Prompt: Begin at the first line of the data and copy each line through the one containing "at any of the", that line included, with no pictures.
The records below:
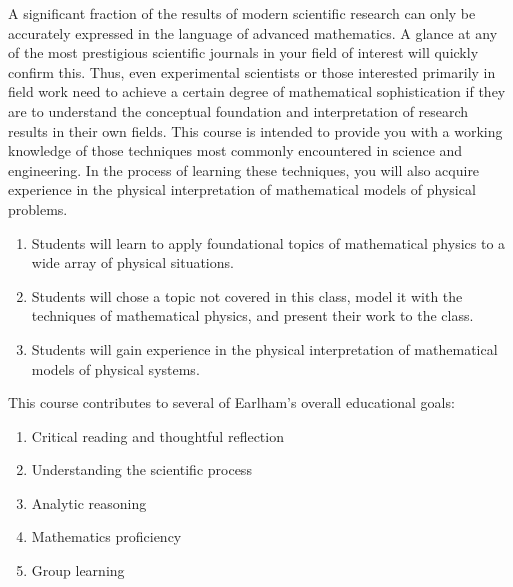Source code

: \documentclass[12pt]{article}
\begin{document}
\begin{description}
        A significant
        fraction of the results of modern scientific research can only be
        accurately expressed in the language of advanced mathematics. A glance
        at any of the most prestigious scientific journals in your field of
        interest will quickly confirm this. Thus, even experimental scientists
        or those interested primarily in field work need to achieve a certain
        degree of mathematical sophistication if they are to understand the
        conceptual foundation and interpretation of research results in their
        own fields. This course is intended to provide you with a working
        knowledge of those techniques most commonly encountered in science and
        engineering. In the process of learning these techniques, you will
        also acquire experience in the physical interpretation of mathematical
        models of physical problems. \ \\\vspace{-.3in}

        \begin{enumerate}
          \item Students will learn to apply foundational topics of mathematical physics to a wide array of physical situations.
          \item Students will chose a topic not covered in this class, model it with the techniques of mathematical physics, and present their work to the class.
          \item Students will gain experience in the physical interpretation of mathematical models of physical systems.
        \end{enumerate}

        This course contributes to several of Earlham's overall educational goals: \ \\\vspace{-.3in}
        \begin{enumerate}
          \item Critical reading and thoughtful reflection
          \item Understanding the scientific process
          \item Analytic reasoning
          \item Mathematics proficiency
          \item Group learning
        \end{enumerate}
        
\end{description}       
\end{document}
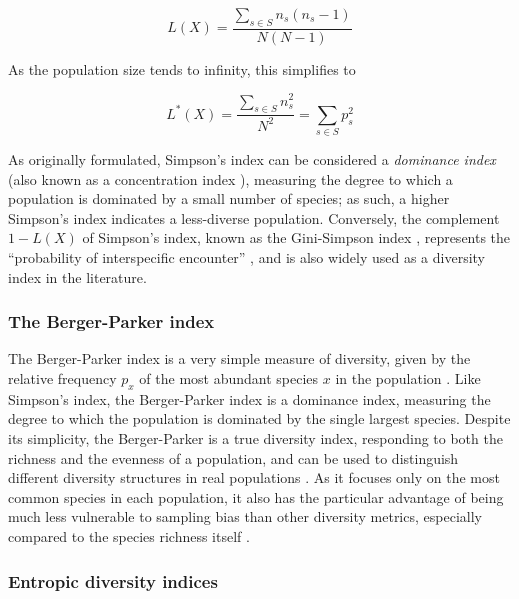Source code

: \begin{equation}
L(X) = \frac{\sum_{s \in S} n_s(n_s-1)}{N(N-1)}
\label{eq:simpson_finite}
\end{equation} 

\noindent As the population size tends to infinity, this simplifies to

\begin{equation}
L^*(X) = \frac{\sum_{s \in S} n_s^2}{N^2} = \sum_{s \in S} p_s^2
\label{eq:simpson_finite}
\end{equation} 

\noindent As originally formulated, Simpson's index can be considered a \textit{dominance index} (also known as a concentration  index \citep{simpson1949diversity}), measuring the degree to which a population is dominated by a small number of species; as such, a higher Simpson's index indicates a less-diverse population. Conversely, the complement $1-L(X)$ of Simpson's index, known as the Gini-Simpson index \citep{jost2006entropy}, represents the ``probability of interspecific encounter'' \citep{peet1974diversity}, and is also widely used as a diversity index in the literature.

\subsubsection{The Berger-Parker index}
\label{app:diversity-unitary-simple-berger}

The Berger-Parker index is a very simple measure of diversity, given by the relative frequency $p_x$ of the most abundant species $x$ in the population \parencite{berger1970diversity,caruso2008bergerparker}. Like Simpson's index, the Berger-Parker index is a dominance index, measuring the degree to which the population is dominated by the single largest species. Despite its simplicity, the Berger-Parker is a true diversity index, responding to both the richness and the evenness of a population, and can be used to distinguish different diversity structures in real populations \parencite{caruso2008bergerparker}. As it focuses only on the most common species in each population, it also has the particular advantage of being much less vulnerable to sampling bias than other diversity metrics, especially compared to the species richness itself \parencite{berger1970diversity}.

\subsubsection{Entropic diversity indices}
\label{app:diversity-unitary-simple-entropy}

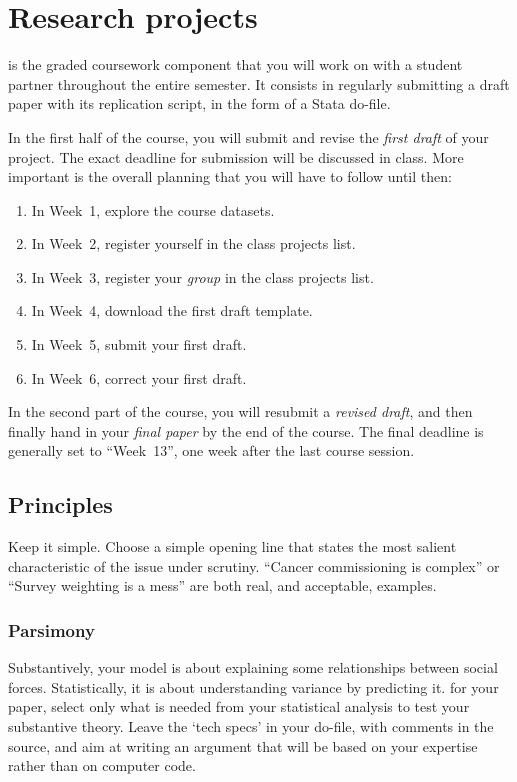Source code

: \chapter{Research projects}%
	\label{ch:paper}

 is the graded coursework component that you will work on with a student partner throughout the entire semester. It consists in regularly submitting a draft paper with its replication script, in the form of a Stata do-file.

In the first half of the course, you will submit and revise the \emph{first draft} of your project. The exact deadline for submission will be discussed in class. More important is the overall planning that you will have to follow until then:

\begin{enumerate}
  \item In Week~1, explore the course datasets.
  \item In Week~2, register yourself in the class projects list.
  \item In Week~3, register your \emph{group} in the class projects list.
  \item In Week~4, download the first draft template.
  \item In Week~5, submit your first draft.
  \item In Week~6, correct your first draft.
\end{enumerate}

In the second part of the course, you will resubmit a \emph{revised draft}, and then finally hand in your \emph{final paper} by the end of the course. The final deadline is generally set to ``Week~13'', one week after the last course session.

\section{Principles}

Keep it simple. Choose a simple opening line that states the most salient characteristic of the issue under scrutiny. ``Cancer commissioning is complex'' or ``Survey weighting is a mess'' are both real, and acceptable, examples.

\subsection{Parsimony}

Substantively, your model is about explaining some relationships between social forces. Statistically, it is about understanding variance by predicting it. for your paper, select only what is needed from your statistical analysis to test your substantive theory. Leave the `tech specs' in your do-file, with comments in the source, and aim at writing an argument that will be based on your expertise rather than on computer code.%


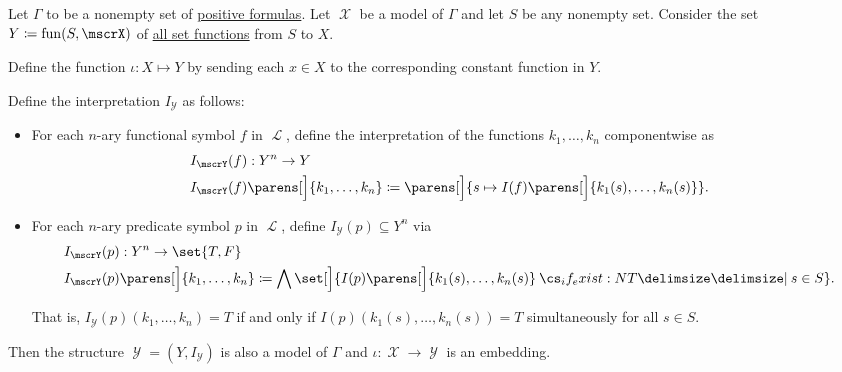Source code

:\begin{proposition}\label{thm:functions_over_model_form_model}
  Let \( \Gamma \) to be a nonempty set of \hyperref[def:positive_formula]{positive formulas}. Let \( \mscrX \) be a model of \( \Gamma \) and let \( S \) be any nonempty set. Consider the set \( Y \coloneqq \fun(S, \mscrX) \) of \hyperref[def:function]{all set functions} from \( S \) to \( X \).

  Define the function \( \iota: X \mapsto Y \) by sending each \( x \in X \) to the corresponding constant function in \( Y \).

  Define the interpretation \( I_\mscrY \) as follows:
  \begin{itemize}
    \item For each \( n \)-ary functional symbol \( f \) in \( \mscrL \), define the interpretation of the functions \( k_1, \ldots, k_n \) componentwise as
    \begin{equation*}
      \begin{aligned}
        &I_\mscrY(f): Y^n \to Y \\
        &I_\mscrY(f) \parens[\Big]{ k_1, \ldots, k_n } \coloneqq \parens[\Big]{ s \mapsto I(f) \parens[\Big]{ k_1(s), \ldots, k_n(s) } }.
      \end{aligned}
    \end{equation*}

    \item For each \( n \)-ary predicate symbol \( p \) in \( \mscrL \), define \( I_\mscrY(p) \subseteq Y^n \) via
    \begin{equation*}
      \begin{aligned}
        &I_\mscrY(p): Y^n \to \set{ T, F } \\
        &I_\mscrY(p) \parens[\Big]{ k_1, \ldots, k_n } \coloneqq \bigwedge \set[\Big]{ I(p) \parens[\Big]{ k_1(s), \ldots, k_n(s) } \given* s \in S }.
      \end{aligned}
    \end{equation*}

    That is, \( I_\mscrY(p) (k_1, \ldots, k_n) = T \) if and only if \( I(p) (k_1(s), \ldots, k_n(s)) = T \) simultaneously for all \( s \in S \).
  \end{itemize}

  Then the structure \( \mscrY = (Y, I_\mscrY) \) is also a model of \( \Gamma \) and \( \iota: \mscrX \to \mscrY \) is an embedding.
\end{proposition}
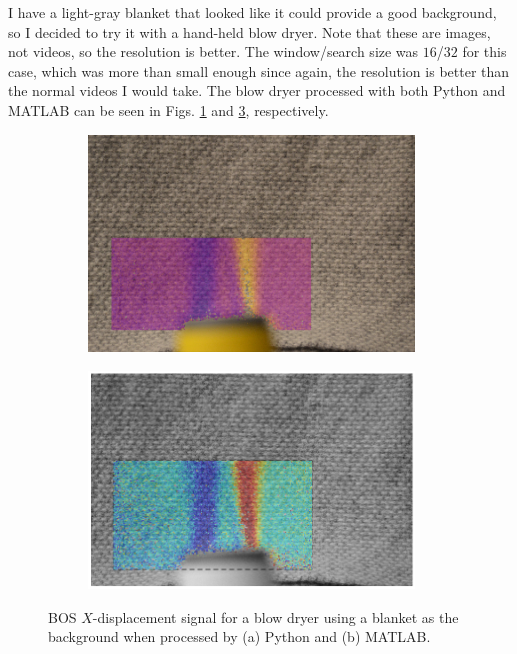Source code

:\documentclass[letterpaper,12pt]{article}
\begin{document}
I have a light-gray blanket that looked like it could provide a good background, so I decided to try it with a hand-held blow dryer.  Note that these are images, not videos, so the resolution is better.  The window/search size was $16$/$32$ for this case, which was more than small enough since again, the resolution is better than the normal videos I would take.  The blow dryer processed with both Python and MATLAB can be seen in Figs. \ref{fig:Python_Blow_Dryer} and \ref{fig:MATLAB_Blow_Dryer}, respectively.

\begin{figure}[h]
    \centering
    \begin{subfigure}[b]{0.45\textwidth}
    	\centering
        \includegraphics[width=0.95\textwidth]{Python_Hairdryer.PNG}
        \caption{}
        \label{fig:Python_Blow_Dryer}
    \end{subfigure}
    \begin{subfigure}[b]{0.45\textwidth}
    	\centering
        \includegraphics[width=0.95\textwidth]{MATLAB_Hairdryer.PNG}
        \caption{}
        \label{fig:MATLAB_Blow_Dryer}
    \end{subfigure}

    \caption{BOS $X$-displacement signal for a blow dryer using a blanket as the background when processed by (a) Python and (b) MATLAB.}
\end{figure}
\end{document}
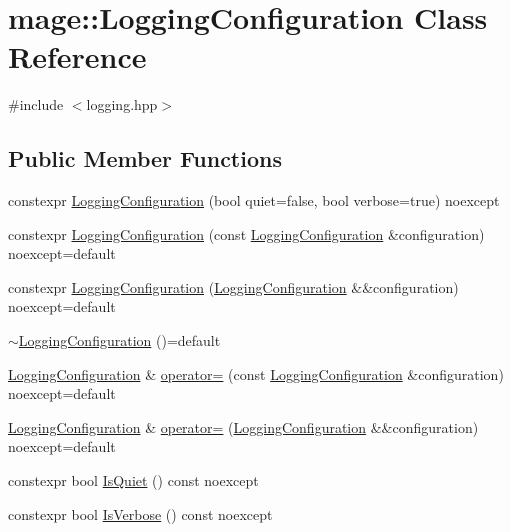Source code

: \hypertarget{classmage_1_1_logging_configuration}{}\section{mage\+:\+:Logging\+Configuration Class Reference}
\label{classmage_1_1_logging_configuration}


{\ttfamily \#include $<$logging.\+hpp$>$}

\subsection*{Public Member Functions}
\begin{DoxyCompactItemize}
\item 
constexpr \mbox{\hyperlink{classmage_1_1_logging_configuration_a963bcf40c3bb1632659e6aa25c80d5a7}{Logging\+Configuration}} (bool quiet=false, bool verbose=true) noexcept
\item 
constexpr \mbox{\hyperlink{classmage_1_1_logging_configuration_a4aa9ae2ac1805e062c2b224b1c65ca85}{Logging\+Configuration}} (const \mbox{\hyperlink{classmage_1_1_logging_configuration}{Logging\+Configuration}} \&configuration) noexcept=default
\item 
constexpr \mbox{\hyperlink{classmage_1_1_logging_configuration_a7cd5793f3a568c82fe29c33ee66aeb14}{Logging\+Configuration}} (\mbox{\hyperlink{classmage_1_1_logging_configuration}{Logging\+Configuration}} \&\&configuration) noexcept=default
\item 
\mbox{\hyperlink{classmage_1_1_logging_configuration_a842cd1d5cf22c9fb6e2c76e684cd08ee}{$\sim$\+Logging\+Configuration}} ()=default
\item 
\mbox{\hyperlink{classmage_1_1_logging_configuration}{Logging\+Configuration}} \& \mbox{\hyperlink{classmage_1_1_logging_configuration_a84fe9acca976ad1690a4848235a8a079}{operator=}} (const \mbox{\hyperlink{classmage_1_1_logging_configuration}{Logging\+Configuration}} \&configuration) noexcept=default
\item 
\mbox{\hyperlink{classmage_1_1_logging_configuration}{Logging\+Configuration}} \& \mbox{\hyperlink{classmage_1_1_logging_configuration_abd5b991b7461e52cce5a9787ee3e1955}{operator=}} (\mbox{\hyperlink{classmage_1_1_logging_configuration}{Logging\+Configuration}} \&\&configuration) noexcept=default
\item 
constexpr bool \mbox{\hyperlink{classmage_1_1_logging_configuration_a1096a1ef5f9237fb76fc5937ac1a1210}{Is\+Quiet}} () const noexcept
\item 
constexpr bool \mbox{\hyperlink{classmage_1_1_logging_configuration_abd81834c6938be1b32a7bd6eb08d5242}{Is\+Verbose}} () const noexcept
\end{DoxyCompactItemize}
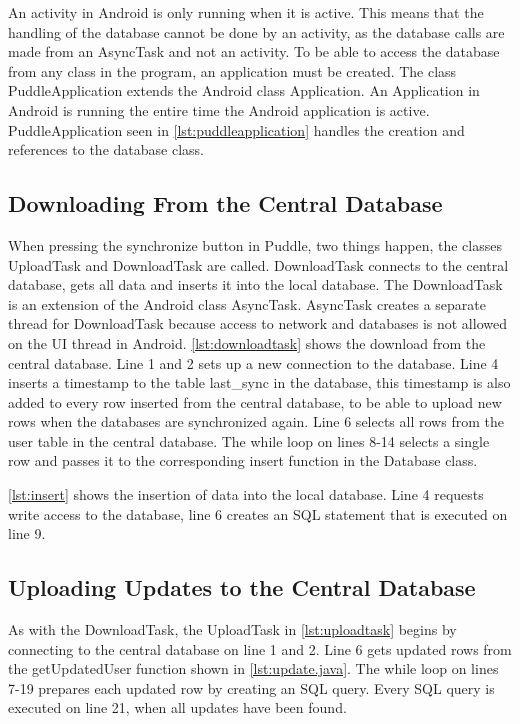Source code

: An activity in Android is only running when it is active. This means that the handling of the database cannot be done by an activity, as the database calls are made from an AsyncTask and not an activity. To be able to access the database from any class in the program, an application must be created. The class PuddleApplication extends the Android class Application. An Application in Android is running the entire time the Android application is active. PuddleApplication seen in \autoref{lst:puddleapplication} handles the creation and references to the database class.



\subsection{Downloading From the Central Database}
When pressing the synchronize button in Puddle, two things happen, the classes UploadTask and DownloadTask are called. DownloadTask connects to the central database, gets all data and inserts it into the local database. The DownloadTask is an extension of the Android class AsyncTask. AsyncTask creates a separate thread for DownloadTask because access to network and databases is not allowed on the UI thread in Android.
\autoref{lst:downloadtask} shows the download from the central database. Line 1 and 2 sets up a new connection to the database. Line 4 inserts a timestamp to the table last\_sync in the database, this timestamp is also added to every row inserted from the central database, to be able to upload new rows when the databases are synchronized again. Line 6 selects all rows from the user table in the central database. The while loop on lines 8-14 selects a single row and passes it to the corresponding insert function in the Database class.



\autoref{lst:insert} shows the insertion of data into the local database. Line 4 requests write access to the database, line 6 creates an SQL statement that is executed on line 9.



\subsection{Uploading Updates to the Central Database}
As with the DownloadTask, the UploadTask in \autoref{lst:uploadtask} begins by connecting to the central database on line 1 and 2. Line 6 gets updated rows from the getUpdatedUser function shown in \autoref{lst:update.java}. The while loop on lines 7-19 prepares each updated row by creating an SQL query. Every SQL query is executed on line 21, when all updates have been found.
End of The records.
Worked solution:
Source code

: \documentclass[12pt]{article}
\begin{document}
\begin{description}
        A significant
        fraction of the results of modern scientific research can only be
        accurately expressed in the language of advanced mathematics. A glance
        at any of the most prestigious scientific journals in your field of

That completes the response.